■ **Exercise objective**: Reproduce all the entries precisely.

■ **Collected data**:
_ _ _

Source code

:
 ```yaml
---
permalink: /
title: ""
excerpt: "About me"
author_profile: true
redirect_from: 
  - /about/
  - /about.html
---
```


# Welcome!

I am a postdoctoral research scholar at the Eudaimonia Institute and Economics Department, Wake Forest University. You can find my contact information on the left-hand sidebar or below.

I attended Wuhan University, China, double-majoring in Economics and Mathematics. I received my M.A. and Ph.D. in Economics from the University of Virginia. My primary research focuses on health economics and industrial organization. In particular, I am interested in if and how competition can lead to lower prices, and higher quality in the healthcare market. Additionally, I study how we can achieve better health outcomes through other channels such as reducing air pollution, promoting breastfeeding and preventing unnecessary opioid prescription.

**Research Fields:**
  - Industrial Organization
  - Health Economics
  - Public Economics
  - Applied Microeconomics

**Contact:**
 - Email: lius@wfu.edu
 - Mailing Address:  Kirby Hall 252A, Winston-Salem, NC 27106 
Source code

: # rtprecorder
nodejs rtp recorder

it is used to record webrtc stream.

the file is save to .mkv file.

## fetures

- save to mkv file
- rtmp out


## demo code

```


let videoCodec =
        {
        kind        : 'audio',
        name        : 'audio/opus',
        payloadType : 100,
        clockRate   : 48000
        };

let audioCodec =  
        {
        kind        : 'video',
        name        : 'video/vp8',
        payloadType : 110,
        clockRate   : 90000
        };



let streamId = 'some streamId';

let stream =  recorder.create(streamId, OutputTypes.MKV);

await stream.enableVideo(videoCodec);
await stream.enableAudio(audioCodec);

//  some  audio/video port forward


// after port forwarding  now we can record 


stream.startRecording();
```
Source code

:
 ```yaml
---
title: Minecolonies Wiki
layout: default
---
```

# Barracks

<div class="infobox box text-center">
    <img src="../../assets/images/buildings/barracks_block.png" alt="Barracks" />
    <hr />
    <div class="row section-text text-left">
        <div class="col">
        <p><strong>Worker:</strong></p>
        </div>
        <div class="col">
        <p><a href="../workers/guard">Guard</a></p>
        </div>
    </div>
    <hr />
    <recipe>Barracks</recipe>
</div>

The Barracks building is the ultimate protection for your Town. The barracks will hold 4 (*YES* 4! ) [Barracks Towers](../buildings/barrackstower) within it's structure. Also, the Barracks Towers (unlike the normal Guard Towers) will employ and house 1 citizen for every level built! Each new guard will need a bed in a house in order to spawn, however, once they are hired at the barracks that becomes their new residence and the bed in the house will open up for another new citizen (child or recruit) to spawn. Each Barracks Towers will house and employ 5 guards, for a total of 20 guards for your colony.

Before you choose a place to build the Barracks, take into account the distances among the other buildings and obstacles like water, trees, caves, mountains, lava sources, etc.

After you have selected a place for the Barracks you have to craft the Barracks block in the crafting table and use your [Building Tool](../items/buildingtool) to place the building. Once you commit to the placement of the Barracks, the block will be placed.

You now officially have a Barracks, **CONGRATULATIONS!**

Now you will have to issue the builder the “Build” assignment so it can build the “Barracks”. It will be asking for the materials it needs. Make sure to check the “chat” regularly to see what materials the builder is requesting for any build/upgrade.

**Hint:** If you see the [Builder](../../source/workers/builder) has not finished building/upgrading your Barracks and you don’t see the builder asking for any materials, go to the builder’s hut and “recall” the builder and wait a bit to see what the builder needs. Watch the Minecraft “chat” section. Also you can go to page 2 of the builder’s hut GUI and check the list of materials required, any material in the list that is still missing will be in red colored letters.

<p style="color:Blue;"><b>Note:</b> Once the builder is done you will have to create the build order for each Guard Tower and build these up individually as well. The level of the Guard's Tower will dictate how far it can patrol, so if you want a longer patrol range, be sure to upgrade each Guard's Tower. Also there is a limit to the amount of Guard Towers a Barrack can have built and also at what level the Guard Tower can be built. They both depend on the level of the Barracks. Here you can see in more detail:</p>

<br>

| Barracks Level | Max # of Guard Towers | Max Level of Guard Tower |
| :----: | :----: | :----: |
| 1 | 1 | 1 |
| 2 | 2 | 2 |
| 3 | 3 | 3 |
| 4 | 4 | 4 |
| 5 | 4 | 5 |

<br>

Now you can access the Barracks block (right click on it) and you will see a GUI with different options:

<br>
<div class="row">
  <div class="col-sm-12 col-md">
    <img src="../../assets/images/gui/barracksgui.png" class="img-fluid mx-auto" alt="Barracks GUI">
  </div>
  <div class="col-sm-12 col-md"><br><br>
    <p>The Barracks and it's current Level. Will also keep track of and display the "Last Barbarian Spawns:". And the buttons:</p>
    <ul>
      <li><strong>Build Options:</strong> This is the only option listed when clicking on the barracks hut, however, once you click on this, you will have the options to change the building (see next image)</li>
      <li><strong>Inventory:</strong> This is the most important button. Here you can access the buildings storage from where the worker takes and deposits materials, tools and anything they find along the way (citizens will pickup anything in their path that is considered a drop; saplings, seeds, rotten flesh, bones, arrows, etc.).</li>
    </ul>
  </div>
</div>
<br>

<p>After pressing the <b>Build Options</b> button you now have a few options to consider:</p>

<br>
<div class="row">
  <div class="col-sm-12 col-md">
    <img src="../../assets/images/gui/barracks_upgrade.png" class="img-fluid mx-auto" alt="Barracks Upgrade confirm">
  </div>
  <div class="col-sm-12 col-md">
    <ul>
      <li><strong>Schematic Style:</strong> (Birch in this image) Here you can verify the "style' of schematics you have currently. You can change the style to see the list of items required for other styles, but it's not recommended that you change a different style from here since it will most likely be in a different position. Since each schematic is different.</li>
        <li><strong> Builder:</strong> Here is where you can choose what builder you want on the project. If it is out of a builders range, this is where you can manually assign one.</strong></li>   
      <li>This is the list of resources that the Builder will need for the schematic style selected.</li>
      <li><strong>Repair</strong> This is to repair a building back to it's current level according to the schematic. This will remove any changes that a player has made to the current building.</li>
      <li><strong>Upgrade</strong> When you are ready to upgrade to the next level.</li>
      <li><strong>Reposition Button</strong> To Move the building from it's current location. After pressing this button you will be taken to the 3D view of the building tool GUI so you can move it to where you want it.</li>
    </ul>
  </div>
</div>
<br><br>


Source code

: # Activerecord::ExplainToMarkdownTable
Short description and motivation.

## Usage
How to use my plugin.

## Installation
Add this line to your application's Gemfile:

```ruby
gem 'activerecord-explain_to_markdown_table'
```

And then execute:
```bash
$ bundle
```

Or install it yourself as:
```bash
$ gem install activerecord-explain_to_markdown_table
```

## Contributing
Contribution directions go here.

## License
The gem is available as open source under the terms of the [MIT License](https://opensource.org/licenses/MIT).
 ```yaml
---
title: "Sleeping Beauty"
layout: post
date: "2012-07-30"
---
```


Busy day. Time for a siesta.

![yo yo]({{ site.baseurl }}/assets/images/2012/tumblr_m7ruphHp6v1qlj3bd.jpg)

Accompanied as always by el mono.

_ _ _

■ **Response to this exercise**:
Source code

:
 ```yaml
---
permalink: /
title: ""
excerpt: "About me"
author_profile: true
redirect_from: 
  - /about/
  - /about.html
---
```


# Welcome!

I am a postdoctoral research scholar at the Eudaimonia Institute and Economics Department, Wake Forest University. You can find my contact information on the left-hand sidebar or below.

I attended Wuhan University, China, double-majoring in Economics and Mathematics. I received my M.A. and Ph.D. in Economics from the University of Virginia. My primary research focuses on health economics and industrial organization. In particular, I am interested in if and how competition can lead to lower prices, and higher quality in the healthcare market. Additionally, I study how we can achieve better health outcomes through other channels such as reducing air pollution, promoting breastfeeding and preventing unnecessary opioid prescription.

**Research Fields:**
  - Industrial Organization
  - Health Economics
  - Public Economics
  - Applied Microeconomics

**Contact:**
 - Email: lius@wfu.edu
 - Mailing Address:  Kirby Hall 252A, Winston-Salem, NC 27106 
Source code

: # rtprecorder
nodejs rtp recorder

it is used to record webrtc stream.

the file is save to .mkv file.

## fetures

- save to mkv file
- rtmp out


## demo code

```


let videoCodec =
        {
        kind        : 'audio',
        name        : 'audio/opus',
        payloadType : 100,
        clockRate   : 48000
        };

let audioCodec =  
        {
        kind        : 'video',
        name        : 'video/vp8',
        payloadType : 110,
        clockRate   : 90000
        };



let streamId = 'some streamId';

let stream =  recorder.create(streamId, OutputTypes.MKV);

await stream.enableVideo(videoCodec);
await stream.enableAudio(audioCodec);

//  some  audio/video port forward


// after port forwarding  now we can record 


stream.startRecording();
```
Source code

:
 ```yaml
---
title: Minecolonies Wiki
layout: default
---
```

# Barracks

<div class="infobox box text-center">
    <img src="../../assets/images/buildings/barracks_block.png" alt="Barracks" />
    <hr />
    <div class="row section-text text-left">
        <div class="col">
        <p><strong>Worker:</strong></p>
        </div>
        <div class="col">
        <p><a href="../workers/guard">Guard</a></p>
        </div>
    </div>
    <hr />
    <recipe>Barracks</recipe>
</div>

The Barracks building is the ultimate protection for your Town. The barracks will hold 4 (*YES* 4! ) [Barracks Towers](../buildings/barrackstower) within it's structure. Also, the Barracks Towers (unlike the normal Guard Towers) will employ and house 1 citizen for every level built! Each new guard will need a bed in a house in order to spawn, however, once they are hired at the barracks that becomes their new residence and the bed in the house will open up for another new citizen (child or recruit) to spawn. Each Barracks Towers will house and employ 5 guards, for a total of 20 guards for your colony.

Before you choose a place to build the Barracks, take into account the distances among the other buildings and obstacles like water, trees, caves, mountains, lava sources, etc.

After you have selected a place for the Barracks you have to craft the Barracks block in the crafting table and use your [Building Tool](../items/buildingtool) to place the building. Once you commit to the placement of the Barracks, the block will be placed.

You now officially have a Barracks, **CONGRATULATIONS!**

Now you will have to issue the builder the “Build” assignment so it can build the “Barracks”. It will be asking for the materials it needs. Make sure to check the “chat” regularly to see what materials the builder is requesting for any build/upgrade.

**Hint:** If you see the [Builder](../../source/workers/builder) has not finished building/upgrading your Barracks and you don’t see the builder asking for any materials, go to the builder’s hut and “recall” the builder and wait a bit to see what the builder needs. Watch the Minecraft “chat” section. Also you can go to page 2 of the builder’s hut GUI and check the list of materials required, any material in the list that is still missing will be in red colored letters.

<p style="color:Blue;"><b>Note:</b> Once the builder is done you will have to create the build order for each Guard Tower and build these up individually as well. The level of the Guard's Tower will dictate how far it can patrol, so if you want a longer patrol range, be sure to upgrade each Guard's Tower. Also there is a limit to the amount of Guard Towers a Barrack can have built and also at what level the Guard Tower can be built. They both depend on the level of the Barracks. Here you can see in more detail:</p>

<br>

| Barracks Level | Max # of Guard Towers | Max Level of Guard Tower |
| :----: | :----: | :----: |
| 1 | 1 | 1 |
| 2 | 2 | 2 |
| 3 | 3 | 3 |
| 4 | 4 | 4 |
| 5 | 4 | 5 |

<br>

Now you can access the Barracks block (right click on it) and you will see a GUI with different options:

<br>
<div class="row">
  <div class="col-sm-12 col-md">
    <img src="../../assets/images/gui/barracksgui.png" class="img-fluid mx-auto" alt="Barracks GUI">
  </div>
  <div class="col-sm-12 col-md"><br><br>
    <p>The Barracks and it's current Level. Will also keep track of and display the "Last Barbarian Spawns:". And the buttons:</p>
    <ul>
      <li><strong>Build Options:</strong> This is the only option listed when clicking on the barracks hut, however, once you click on this, you will have the options to change the building (see next image)</li>
      <li><strong>Inventory:</strong> This is the most important button. Here you can access the buildings storage from where the worker takes and deposits materials, tools and anything they find along the way (citizens will pickup anything in their path that is considered a drop; saplings, seeds, rotten flesh, bones, arrows, etc.).</li>
    </ul>
  </div>
</div>
<br>

<p>After pressing the <b>Build Options</b> button you now have a few options to consider:</p>

<br>
<div class="row">
  <div class="col-sm-12 col-md">
    <img src="../../assets/images/gui/barracks_upgrade.png" class="img-fluid mx-auto" alt="Barracks Upgrade confirm">
  </div>
  <div class="col-sm-12 col-md">
    <ul>
      <li><strong>Schematic Style:</strong> (Birch in this image) Here you can verify the "style' of schematics you have currently. You can change the style to see the list of items required for other styles, but it's not recommended that you change a different style from here since it will most likely be in a different position. Since each schematic is different.</li>
        <li><strong> Builder:</strong> Here is where you can choose what builder you want on the project. If it is out of a builders range, this is where you can manually assign one.</strong></li>   
      <li>This is the list of resources that the Builder will need for the schematic style selected.</li>
      <li><strong>Repair</strong> This is to repair a building back to it's current level according to the schematic. This will remove any changes that a player has made to the current building.</li>
      <li><strong>Upgrade</strong> When you are ready to upgrade to the next level.</li>
      <li><strong>Reposition Button</strong> To Move the building from it's current location. After pressing this button you will be taken to the 3D view of the building tool GUI so you can move it to where you want it.</li>
    </ul>
  </div>
</div>
<br><br>


Source code

: # Activerecord::ExplainToMarkdownTable
Short description and motivation.

## Usage
How to use my plugin.

## Installation
Add this line to your application's Gemfile:

```ruby
gem 'activerecord-explain_to_markdown_table'
```

And then execute:
```bash
$ bundle
```

Or install it yourself as:
```bash
$ gem install activerecord-explain_to_markdown_table
```

## Contributing
Contribution directions go here.

## License
The gem is available as open source under the terms of the [MIT License](https://opensource.org/licenses/MIT).
 ```yaml
---
title: "Sleeping Beauty"
layout: post
date: "2012-07-30"
---
```


Busy day. Time for a siesta.

![yo yo]({{ site.baseurl }}/assets/images/2012/tumblr_m7ruphHp6v1qlj3bd.jpg)

Accompanied as always by el mono.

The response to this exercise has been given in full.